Pour réduire la quantité de CO2 présente dans l’atmosphère, l’une des options consiste à piéger le gaz dans le sous-sol. Encore faut-il bien choisir les sites de stockage et s’assurer que le gaz carbonique ne s’échappe pas. Dans le cadre d’un vaste projet européen, des géophysiciens de l’UNIL élaborent des méthodes permettant de caractériser les roches avec une grande précision et de suivre l’évolution du CO2 dans son réservoir.
Les recommandations du GIEC (le Groupe d’experts intergouvernemental sur l’évolution du climat) sont claires: pour limiter le réchauffement climatique à 1,5°C par rapport à la température qui régnait à l’ère préindustrielle, les émissions de gaz à effet de serre, et en particulier du CO2, doivent être réduites à zéro d’ici à 2050.

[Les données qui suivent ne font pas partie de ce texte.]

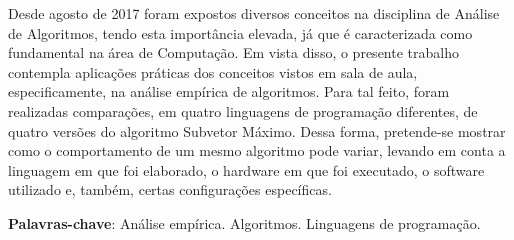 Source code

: \documentclass[
	12pt,				%
	oneside,   	        %
	a4paper,			%
	english,			%
	french,				%
	spanish,			%
	brazil,				%
	]{pacotes/abntex2}
\begin{document}
\frenchspacing 



\imprimirfolhaderosto



\begin{resumo}
 Desde agosto de 2017 foram expostos diversos conceitos na disciplina de Análise de Algoritmos, tendo esta importância elevada, já que é caracterizada como fundamental na área de Computação. Em vista disso, o presente trabalho contempla aplicações práticas dos conceitos vistos em sala de aula, especificamente, na análise empírica de algoritmos. Para tal feito, foram realizadas comparações, em quatro linguagens de programação diferentes, de quatro versões do algoritmo Subvetor Máximo. Dessa forma, pretende-se mostrar como o comportamento de um mesmo algoritmo pode variar, levando em conta a linguagem em que foi elaborado, o hardware em que foi executado, o software utilizado e, também, certas configurações específicas. 

 \vspace{\onelineskip}
    
 \noindent
 \textbf{Palavras-chave}: Análise empírica. Algoritmos. Linguagens de programação.
\end{resumo}




\tableofcontents*
\cleardoublepage
\end{document}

Certes, la priorité est de diminuer drastiquement ces émissions dues en grande partie aux combustibles fossiles (pétrole, gaz, charbon). Toutefois, au rythme auquel vont les activités humaines, «on n’y arrivera pas, selon Santiago Solazzi, post-doctorant à l’Institut des sciences de la Terre (ISTE) de la Faculté des géosciences et de l’environnement de l’UNIL. Dans le futur, les émissions devront être négatives, c’est-à-dire que les quantités de gaz carbonique capturées devront être supérieures à celles qui sont rejetées dans l’atmosphère.» Pour ce faire, on peut compter sur les océans et sur les forêts qui contribuent à absorber le gaz. «Mais cela ne suffira pas», estime le chercheur. Il faut trouver autre chose. L’une des solutions envisagées est de séquestrer le CO2 et de le stocker dans des couches terrestres profondes. Ce ne serait qu’un juste retour des choses, puisque «les hydrocarbures proviennent du sous-sol», remarque le post-doctorant.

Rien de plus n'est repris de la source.